Alors voici le point sur la situation.
Les pièces du puzzle pour la réfection du toit de la maison-phare se mettent en place. Une entreprise de couverture est fière d’avoir choisi d’être celle qui fera ce chantier. Le fournisseur des matériaux nécessaires a été approché avec succès et l’enthousiasme est aussi de son côté. Les plans en trois dimensions du phare, intérieur et extérieur, et du rocher, ont été levés en juillet dernier grâce au mécénat très engagé de deux entreprises de Lyon. La mise en forme des données est en cours. Une entreprise de maîtrise d’œuvre spécialisée dans le patrimoine bâti et son architecte sont au chevet de ce futur chantier. Ils préparent le complexe mais nécessaire dossier administratif (plans, permis de construire, autorisations, etc).

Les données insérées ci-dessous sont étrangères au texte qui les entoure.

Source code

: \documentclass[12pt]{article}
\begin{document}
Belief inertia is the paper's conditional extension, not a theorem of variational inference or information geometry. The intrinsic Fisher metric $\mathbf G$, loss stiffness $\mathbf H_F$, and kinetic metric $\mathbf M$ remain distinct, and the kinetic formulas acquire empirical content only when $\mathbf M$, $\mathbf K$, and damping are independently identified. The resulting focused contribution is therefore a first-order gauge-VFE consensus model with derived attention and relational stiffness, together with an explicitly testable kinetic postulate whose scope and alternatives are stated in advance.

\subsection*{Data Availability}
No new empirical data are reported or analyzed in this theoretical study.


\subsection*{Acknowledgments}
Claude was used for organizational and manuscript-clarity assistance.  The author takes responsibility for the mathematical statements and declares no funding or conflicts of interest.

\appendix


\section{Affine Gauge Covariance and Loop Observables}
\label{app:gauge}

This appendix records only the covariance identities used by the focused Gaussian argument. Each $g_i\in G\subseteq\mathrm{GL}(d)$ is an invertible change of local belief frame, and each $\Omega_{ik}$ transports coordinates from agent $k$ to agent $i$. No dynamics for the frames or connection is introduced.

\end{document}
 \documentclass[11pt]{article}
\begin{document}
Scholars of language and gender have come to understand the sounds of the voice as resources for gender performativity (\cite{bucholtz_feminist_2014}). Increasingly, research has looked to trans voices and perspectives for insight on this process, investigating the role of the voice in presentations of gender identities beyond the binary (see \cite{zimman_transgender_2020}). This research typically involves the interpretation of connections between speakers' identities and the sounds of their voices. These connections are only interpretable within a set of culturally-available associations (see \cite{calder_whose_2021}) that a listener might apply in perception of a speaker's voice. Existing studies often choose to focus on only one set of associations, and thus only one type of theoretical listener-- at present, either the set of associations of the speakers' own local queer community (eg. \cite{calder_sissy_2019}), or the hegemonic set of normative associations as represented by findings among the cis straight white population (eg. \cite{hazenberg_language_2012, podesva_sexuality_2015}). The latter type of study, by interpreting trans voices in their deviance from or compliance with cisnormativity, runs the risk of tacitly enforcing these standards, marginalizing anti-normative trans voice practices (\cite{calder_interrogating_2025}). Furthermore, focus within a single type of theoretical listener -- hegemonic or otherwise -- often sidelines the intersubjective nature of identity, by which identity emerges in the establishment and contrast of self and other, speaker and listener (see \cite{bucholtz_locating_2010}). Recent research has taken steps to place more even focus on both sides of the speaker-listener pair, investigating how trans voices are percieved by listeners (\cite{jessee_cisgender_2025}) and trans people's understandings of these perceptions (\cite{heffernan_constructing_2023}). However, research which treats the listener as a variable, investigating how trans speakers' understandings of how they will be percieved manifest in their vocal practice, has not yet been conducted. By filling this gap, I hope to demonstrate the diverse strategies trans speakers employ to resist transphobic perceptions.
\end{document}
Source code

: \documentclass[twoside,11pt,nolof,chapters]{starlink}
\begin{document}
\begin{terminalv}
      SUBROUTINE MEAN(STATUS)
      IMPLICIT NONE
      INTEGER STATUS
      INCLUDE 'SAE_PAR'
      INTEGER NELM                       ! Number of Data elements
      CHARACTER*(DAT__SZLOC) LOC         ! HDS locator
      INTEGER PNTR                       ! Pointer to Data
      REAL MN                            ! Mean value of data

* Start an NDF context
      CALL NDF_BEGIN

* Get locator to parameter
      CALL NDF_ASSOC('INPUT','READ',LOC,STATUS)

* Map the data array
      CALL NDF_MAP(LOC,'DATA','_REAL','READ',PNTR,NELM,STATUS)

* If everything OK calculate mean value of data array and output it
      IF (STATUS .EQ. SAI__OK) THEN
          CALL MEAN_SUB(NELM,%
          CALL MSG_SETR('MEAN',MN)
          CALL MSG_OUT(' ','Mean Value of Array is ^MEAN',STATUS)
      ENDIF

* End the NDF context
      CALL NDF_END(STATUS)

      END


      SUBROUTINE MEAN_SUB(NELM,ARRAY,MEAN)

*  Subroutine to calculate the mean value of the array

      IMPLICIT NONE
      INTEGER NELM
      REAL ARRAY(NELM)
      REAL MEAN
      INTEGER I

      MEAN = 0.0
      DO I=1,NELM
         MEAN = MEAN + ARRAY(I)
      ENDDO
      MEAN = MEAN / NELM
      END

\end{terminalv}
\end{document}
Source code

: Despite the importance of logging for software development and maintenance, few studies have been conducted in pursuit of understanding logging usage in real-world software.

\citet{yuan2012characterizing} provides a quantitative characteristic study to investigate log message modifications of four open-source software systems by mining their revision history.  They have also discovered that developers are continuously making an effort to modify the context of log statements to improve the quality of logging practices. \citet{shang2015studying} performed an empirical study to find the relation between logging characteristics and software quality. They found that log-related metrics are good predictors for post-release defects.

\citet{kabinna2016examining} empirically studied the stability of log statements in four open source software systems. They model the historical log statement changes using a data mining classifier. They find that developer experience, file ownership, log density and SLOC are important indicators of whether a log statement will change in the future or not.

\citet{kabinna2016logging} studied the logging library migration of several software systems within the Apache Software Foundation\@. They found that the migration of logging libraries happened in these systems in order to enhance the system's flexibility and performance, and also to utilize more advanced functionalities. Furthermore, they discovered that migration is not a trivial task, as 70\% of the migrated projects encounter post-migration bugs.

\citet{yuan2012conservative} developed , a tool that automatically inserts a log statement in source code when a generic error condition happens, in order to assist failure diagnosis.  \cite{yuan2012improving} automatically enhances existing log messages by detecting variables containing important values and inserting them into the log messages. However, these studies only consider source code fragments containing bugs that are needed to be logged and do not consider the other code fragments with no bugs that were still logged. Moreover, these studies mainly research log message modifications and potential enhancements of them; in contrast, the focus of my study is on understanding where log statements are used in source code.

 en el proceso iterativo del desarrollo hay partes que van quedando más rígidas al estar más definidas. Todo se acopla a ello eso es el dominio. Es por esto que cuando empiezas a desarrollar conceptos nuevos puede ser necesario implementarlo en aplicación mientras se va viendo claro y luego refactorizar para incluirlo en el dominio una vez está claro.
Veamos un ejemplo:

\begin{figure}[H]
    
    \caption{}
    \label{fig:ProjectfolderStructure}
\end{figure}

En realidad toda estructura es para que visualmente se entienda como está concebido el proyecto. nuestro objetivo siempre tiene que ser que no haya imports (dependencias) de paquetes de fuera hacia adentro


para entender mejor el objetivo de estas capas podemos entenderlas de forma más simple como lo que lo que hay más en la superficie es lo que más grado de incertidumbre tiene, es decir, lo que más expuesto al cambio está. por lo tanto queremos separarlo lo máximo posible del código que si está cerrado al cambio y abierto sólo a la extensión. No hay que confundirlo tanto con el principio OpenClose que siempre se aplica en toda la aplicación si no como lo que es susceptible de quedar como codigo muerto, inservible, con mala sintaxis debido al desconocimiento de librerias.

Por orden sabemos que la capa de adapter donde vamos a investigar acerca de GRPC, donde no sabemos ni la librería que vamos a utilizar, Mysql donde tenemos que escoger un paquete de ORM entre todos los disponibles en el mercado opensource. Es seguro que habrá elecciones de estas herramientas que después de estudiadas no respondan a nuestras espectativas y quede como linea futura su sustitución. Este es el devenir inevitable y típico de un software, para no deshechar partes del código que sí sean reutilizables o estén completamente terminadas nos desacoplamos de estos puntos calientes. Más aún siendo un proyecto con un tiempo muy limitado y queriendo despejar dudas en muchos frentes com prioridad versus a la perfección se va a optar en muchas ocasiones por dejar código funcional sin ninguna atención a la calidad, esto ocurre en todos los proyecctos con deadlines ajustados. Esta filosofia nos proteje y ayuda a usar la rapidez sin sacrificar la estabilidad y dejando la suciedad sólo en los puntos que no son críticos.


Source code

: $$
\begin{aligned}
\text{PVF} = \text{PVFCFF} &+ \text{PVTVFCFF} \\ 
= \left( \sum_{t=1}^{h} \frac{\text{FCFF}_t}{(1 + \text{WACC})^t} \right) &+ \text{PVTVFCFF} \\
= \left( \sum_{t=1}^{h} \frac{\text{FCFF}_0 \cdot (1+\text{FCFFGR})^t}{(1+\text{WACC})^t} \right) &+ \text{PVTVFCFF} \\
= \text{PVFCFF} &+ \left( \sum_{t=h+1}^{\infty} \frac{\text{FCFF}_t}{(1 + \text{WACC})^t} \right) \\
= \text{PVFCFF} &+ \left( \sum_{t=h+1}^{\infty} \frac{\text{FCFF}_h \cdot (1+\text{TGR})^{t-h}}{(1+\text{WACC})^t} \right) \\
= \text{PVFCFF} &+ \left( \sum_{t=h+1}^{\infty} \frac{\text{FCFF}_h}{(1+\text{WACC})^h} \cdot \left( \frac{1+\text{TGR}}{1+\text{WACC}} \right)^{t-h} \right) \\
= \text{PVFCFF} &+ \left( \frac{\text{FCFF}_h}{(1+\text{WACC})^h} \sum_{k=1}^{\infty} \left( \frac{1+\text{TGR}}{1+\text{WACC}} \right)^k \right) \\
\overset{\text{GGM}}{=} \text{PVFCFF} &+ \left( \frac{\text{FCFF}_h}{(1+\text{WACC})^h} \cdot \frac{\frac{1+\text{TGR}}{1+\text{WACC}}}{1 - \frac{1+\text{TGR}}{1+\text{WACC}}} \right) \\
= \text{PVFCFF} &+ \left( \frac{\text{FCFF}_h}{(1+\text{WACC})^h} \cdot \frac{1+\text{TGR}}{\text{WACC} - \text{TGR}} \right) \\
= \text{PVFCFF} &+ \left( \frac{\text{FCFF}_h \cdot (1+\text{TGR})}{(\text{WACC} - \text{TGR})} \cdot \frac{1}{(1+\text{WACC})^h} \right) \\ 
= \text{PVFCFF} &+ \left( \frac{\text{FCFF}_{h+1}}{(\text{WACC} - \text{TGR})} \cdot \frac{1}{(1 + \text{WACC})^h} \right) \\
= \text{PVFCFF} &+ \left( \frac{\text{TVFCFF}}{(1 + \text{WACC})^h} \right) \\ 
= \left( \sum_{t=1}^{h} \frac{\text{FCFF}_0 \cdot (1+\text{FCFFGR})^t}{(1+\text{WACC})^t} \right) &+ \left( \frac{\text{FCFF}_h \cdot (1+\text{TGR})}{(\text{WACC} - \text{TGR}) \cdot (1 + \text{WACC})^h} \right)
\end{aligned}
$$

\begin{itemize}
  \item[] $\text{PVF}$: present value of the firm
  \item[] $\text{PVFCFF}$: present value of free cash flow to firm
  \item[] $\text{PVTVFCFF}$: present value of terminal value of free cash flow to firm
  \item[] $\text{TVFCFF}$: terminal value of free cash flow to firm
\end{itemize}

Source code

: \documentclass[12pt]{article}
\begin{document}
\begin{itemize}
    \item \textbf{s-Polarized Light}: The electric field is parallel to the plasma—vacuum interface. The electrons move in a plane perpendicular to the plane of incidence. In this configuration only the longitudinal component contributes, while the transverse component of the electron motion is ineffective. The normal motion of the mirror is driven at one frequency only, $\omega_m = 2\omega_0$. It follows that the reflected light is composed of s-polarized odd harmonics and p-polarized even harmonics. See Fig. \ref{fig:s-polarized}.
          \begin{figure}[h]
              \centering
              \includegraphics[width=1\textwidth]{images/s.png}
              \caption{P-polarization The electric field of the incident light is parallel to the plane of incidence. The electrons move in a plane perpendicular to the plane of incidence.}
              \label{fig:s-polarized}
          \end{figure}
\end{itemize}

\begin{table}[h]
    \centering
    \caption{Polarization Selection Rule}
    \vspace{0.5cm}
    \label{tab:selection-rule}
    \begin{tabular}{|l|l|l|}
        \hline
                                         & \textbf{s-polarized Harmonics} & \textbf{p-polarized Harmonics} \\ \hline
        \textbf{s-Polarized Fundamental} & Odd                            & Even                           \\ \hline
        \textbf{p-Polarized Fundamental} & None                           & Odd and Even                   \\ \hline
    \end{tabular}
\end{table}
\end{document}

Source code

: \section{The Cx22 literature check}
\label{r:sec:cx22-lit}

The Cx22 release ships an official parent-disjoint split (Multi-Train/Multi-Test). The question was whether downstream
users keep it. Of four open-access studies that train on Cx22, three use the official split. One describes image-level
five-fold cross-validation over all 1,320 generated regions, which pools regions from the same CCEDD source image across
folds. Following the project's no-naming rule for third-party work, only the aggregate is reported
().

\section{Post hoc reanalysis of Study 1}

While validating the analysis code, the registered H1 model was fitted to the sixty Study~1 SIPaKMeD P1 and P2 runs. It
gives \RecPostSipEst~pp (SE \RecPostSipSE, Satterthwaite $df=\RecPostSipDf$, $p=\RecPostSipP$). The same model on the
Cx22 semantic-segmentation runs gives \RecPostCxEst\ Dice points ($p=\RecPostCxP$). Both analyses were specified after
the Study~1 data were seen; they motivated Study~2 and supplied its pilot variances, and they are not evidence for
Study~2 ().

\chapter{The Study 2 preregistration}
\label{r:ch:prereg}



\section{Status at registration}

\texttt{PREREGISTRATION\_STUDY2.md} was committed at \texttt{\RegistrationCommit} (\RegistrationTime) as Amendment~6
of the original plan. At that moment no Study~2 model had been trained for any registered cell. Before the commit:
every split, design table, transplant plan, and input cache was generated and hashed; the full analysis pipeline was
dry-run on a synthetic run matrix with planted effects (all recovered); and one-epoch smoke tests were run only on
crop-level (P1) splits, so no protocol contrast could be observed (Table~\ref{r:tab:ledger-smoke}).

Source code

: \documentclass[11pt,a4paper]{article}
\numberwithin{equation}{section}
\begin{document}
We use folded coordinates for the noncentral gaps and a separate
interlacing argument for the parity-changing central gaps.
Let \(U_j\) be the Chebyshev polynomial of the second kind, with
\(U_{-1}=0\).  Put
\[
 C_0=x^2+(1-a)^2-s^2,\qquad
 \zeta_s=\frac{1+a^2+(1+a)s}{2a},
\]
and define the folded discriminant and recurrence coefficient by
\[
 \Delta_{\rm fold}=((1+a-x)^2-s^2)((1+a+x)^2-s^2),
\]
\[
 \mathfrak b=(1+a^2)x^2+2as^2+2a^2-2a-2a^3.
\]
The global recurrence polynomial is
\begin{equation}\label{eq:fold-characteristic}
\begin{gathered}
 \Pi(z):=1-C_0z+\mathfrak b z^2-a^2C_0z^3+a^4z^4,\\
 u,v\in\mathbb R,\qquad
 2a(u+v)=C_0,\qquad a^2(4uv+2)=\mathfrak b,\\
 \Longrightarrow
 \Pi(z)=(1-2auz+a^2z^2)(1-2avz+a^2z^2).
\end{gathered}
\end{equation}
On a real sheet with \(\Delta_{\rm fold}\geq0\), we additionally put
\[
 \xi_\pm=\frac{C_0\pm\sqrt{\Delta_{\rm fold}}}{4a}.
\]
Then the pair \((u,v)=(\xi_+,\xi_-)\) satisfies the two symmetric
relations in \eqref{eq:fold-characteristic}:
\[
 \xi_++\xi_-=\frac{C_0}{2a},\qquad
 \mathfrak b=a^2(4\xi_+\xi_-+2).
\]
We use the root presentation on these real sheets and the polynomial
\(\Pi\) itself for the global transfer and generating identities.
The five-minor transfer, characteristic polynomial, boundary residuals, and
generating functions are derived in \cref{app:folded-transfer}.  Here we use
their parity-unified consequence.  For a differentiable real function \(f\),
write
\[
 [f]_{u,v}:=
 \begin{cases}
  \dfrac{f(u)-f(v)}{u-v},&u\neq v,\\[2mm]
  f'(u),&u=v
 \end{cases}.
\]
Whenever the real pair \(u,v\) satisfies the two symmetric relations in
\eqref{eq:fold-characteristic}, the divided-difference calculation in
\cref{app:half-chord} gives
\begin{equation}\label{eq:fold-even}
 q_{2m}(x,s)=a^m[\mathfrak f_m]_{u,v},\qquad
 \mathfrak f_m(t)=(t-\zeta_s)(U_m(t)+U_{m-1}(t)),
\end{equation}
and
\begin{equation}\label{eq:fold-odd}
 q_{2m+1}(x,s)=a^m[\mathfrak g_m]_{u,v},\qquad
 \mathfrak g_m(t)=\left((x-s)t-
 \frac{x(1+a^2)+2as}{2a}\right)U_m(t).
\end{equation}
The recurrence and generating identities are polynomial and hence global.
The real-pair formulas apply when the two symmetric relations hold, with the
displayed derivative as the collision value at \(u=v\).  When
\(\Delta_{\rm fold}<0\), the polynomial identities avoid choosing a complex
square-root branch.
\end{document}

D’autres entreprises partenaires sont dans la boucle pour des interventions à venir telles que la maçonnerie, la taille de pierre, les ouvertures, l’énergie, etc. Rendez-vous, contacts, réunions et conférences de présentation du projet se succèdent ici et là en France. Nous espérons une première tranche de travaux pour la belle saison prochaine. Restent les questions cruciales relatives au transport et à divers aspects logistiques. Vous qui lisez ces lignes, si vous pensez pouvoir apporter votre aide en participant à cette aventure, raisonnée mais unique, prenez contact avec la SNPB.
Nous sommes donc désormais très avancés. Nous ne recevons pas de subventions et n’avons pas d’autres aides que les cotisations, les dons, le mécénat, le bénévolat et par dessus tout la foi en ce projet qui verra la restauration du premier phare en mer. Tout doit être mis en œuvre pour que cette dernière ligne droite aboutisse à cette première tranche de travaux. Avec vous nous ne sommes pas seul·e·s à soutenir cette action concrète en faveur du patrimoine des phares. Nous comptons sur vous pour nous apporter votre aide, quelle qu’elle soit.